Considering respondent's behavior in the aggregate, we are well satisfied that the Board's recommended sanction is warranted and is by no means overly severe. See D.C. Bar R. XI, § 9 (g)(1). A one-year suspension with reinstatement conditioned on a showing of fitness and restitution is consistent with the discipline we have imposed in other cases involving a comparable pattern of dishonesty, neglect, lack of responsibility to clients, and deficient trust account record keeping. See, e.g., In re Tinsley, 582 A.2d 1192, 1195 (D.C. 1990); see also In re Grimes, 687 A.2d 198 (D.C. 1996); In re Chisholm, 679 A.2d at 505; In re O'Donnell, 517 A.2d 1069 (D.C. 1986); In re Fogel, 422 A.2d 966 (D.C. 1980); In re Smith, 403 A.2d 296, 303-04 (D.C. 1979). As to the requirement of restitution to the third party medical providers, see In re Bettis, 855 A.2d 282, 289-90 (D.C. 2004).
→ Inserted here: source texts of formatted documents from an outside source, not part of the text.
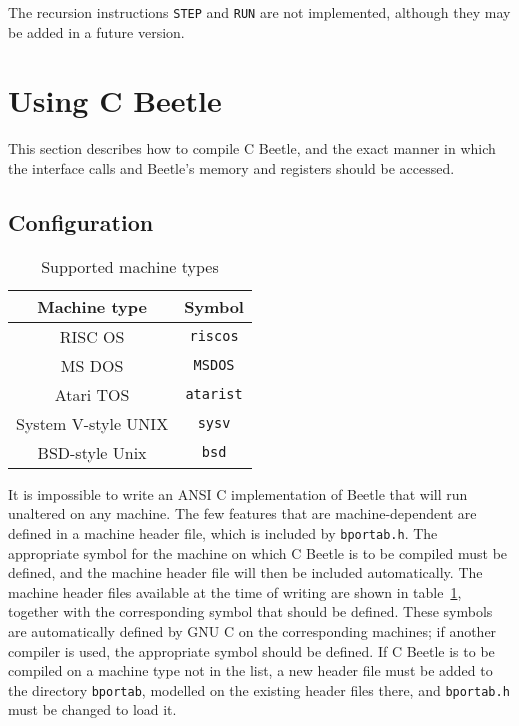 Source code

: The recursion instructions {\tt STEP} and {\tt RUN} are not implemented,
although they may be added in a future version.


\section{Using C Beetle}

This section describes how to compile C Beetle, and the exact manner in which
the interface calls and Beetle's memory and registers should be accessed.


\subsection{Configuration}
\label{configuration}

\begin{table}
\begin{center}
\begin{tabular}{|c|c|} \hline
\rule[-2mm]{0mm}{6mm}\bf Machine type & \bf Symbol \\ \hline
RISC OS & {\tt riscos} \\
MS DOS & {\tt MSDOS} \\
Atari TOS & {\tt atarist} \\
System V-style UNIX & {\tt sysv} \\
BSD-style Unix & {\tt bsd} \\
\hline
\end{tabular}
\caption{\label{machtab}Supported machine types}
\end{center}
\end{table}

It is impossible to write an ANSI C implementation of Beetle that will run
unaltered on any machine. The few features that are machine-dependent are
defined in a machine header file, which is included by {\tt bportab.h}. The
appropriate symbol for the machine on which C Beetle is to be compiled must
be defined, and the machine header file will then be included automatically.
The machine header files available at the time of writing are shown in
table~\ref{machtab}, together with the corresponding symbol that should be
defined. These symbols are automatically defined by GNU C on the
corresponding machines; if another compiler is used, the appropriate symbol
should be defined. If C Beetle is to be compiled on a machine type not in the
list, a new header file must be added to the directory {\tt bportab},
modelled on the existing header files there, and {\tt bportab.h} must be
changed to load it.

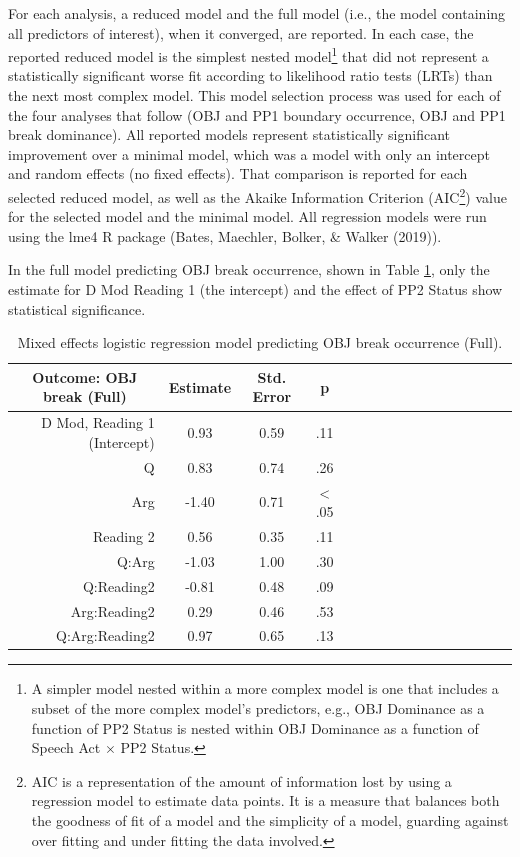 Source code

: \documentclass[11pt,oneside]{book}
\let\rmarkdownfootnote\footnote%
\def\footnote{\protect\rmarkdownfootnote}
\begin{document}
For each analysis, a reduced model and the full model (i.e., the model containing all predictors of interest), when it converged, are reported. In each case, the reported reduced model is the simplest nested model\footnote{A simpler model nested within a more complex model is one that includes a subset of the more complex model's predictors, e.g., OBJ Dominance as a function of PP2 Status is nested within OBJ Dominance as a function of Speech Act \(\times\) PP2 Status.} that did not represent a statistically significant worse fit according to likelihood ratio tests (LRTs) than the next most complex model. This model selection process was used for each of the four analyses that follow (OBJ and PP1 boundary occurrence, OBJ and PP1 break dominance). All reported models represent statistically significant improvement over a minimal model, which was a model with only an intercept and random effects (no fixed effects). That comparison is reported for each selected reduced model, as well as the Akaike Information Criterion (AIC\footnote{AIC is a representation of the amount of information lost by using a regression model to estimate data points. It is a measure that balances both the goodness of fit of a model and the simplicity of a model, guarding against over fitting and under fitting the data involved.}) value for the selected model and the minimal model. All regression models were run using the lme4 R package (Bates, Maechler, Bolker, \& Walker (2019)).

In the full model predicting OBJ break occurrence, shown in Table \ref{tab:fullobjmod}, only the estimate for D Mod Reading 1 (the intercept) and the effect of PP2 Status show statistical significance.

\begin{table}[!h]

\caption{\label{tab:fullobjmod}Mixed effects logistic regression model predicting OBJ break occurrence (Full).}
\centering
\begin{tabular}{rcccrcccrcccrccc}
\toprule
\multicolumn{1}{c}{Outcome: OBJ break (Full)} & \multicolumn{1}{c}{Estimate} & \multicolumn{1}{c}{Std. Error} & \multicolumn{1}{c}{p}\\
\midrule
D Mod, Reading 1 (Intercept) & 0.93 & 0.59 & .11\\
Q & 0.83 & 0.74 & .26\\
Arg & -1.40 & 0.71 & < .05\\
Reading 2 & 0.56 & 0.35 & .11\\
Q:Arg & -1.03 & 1.00 & .30\\
\addlinespace
Q:Reading2 & -0.81 & 0.48 & .09\\
Arg:Reading2 & 0.29 & 0.46 & .53\\
Q:Arg:Reading2 & 0.97 & 0.65 & .13\\
\bottomrule
\end{tabular}
\end{table}
\end{document}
Accordingly, respondent Ronald A. Wright is hereby suspended from the practice of law for one year, with reinstatement to be conditioned upon (1) a showing by respondent that he has been rehabilitated and is fit to practice law in the District of Columbia, and (2) proof that respondent has made restitution as follows: (a) $300 to former client Carolyn Pyatt with six percent interest from October 21, 1999; (b) $2,705 to Washington Physical Medicine Center with six percent interest from June 14, 1999; and (c) $320 to Dr. Michael Redlich with six percent interest from March 3, 1998. Respondent's suspension shall become effective thirty days after the date of this order.
So ordered.
NEWMAN, Senior Judge, concurring
I join the court's opinion and write to express a personal view. I am well aware of the provisions of D.C. Bar R.XI, § 9 (g)(1), which require us to defer to the Board on quantum of discipline "unless to do so would foster a tendency toward inconsistent discipline for comparable conduct or would otherwise be unwarranted." Having been Chief Judge at the time of the adoption of this provision (and a proponent thereof), I am well aware of the Rule's "legislative history." I write separately to repeat here what I said during oral argument: the undisputed facts in this case push my "deference" to the Board to the outer limit. I fully understand Bar Counsel's view that the recommended sanction is "incredibly lenient." It is with confidence that the Board will take a "hard look" at the "fitness" criteria when Wright applies for reinstatement that I concur.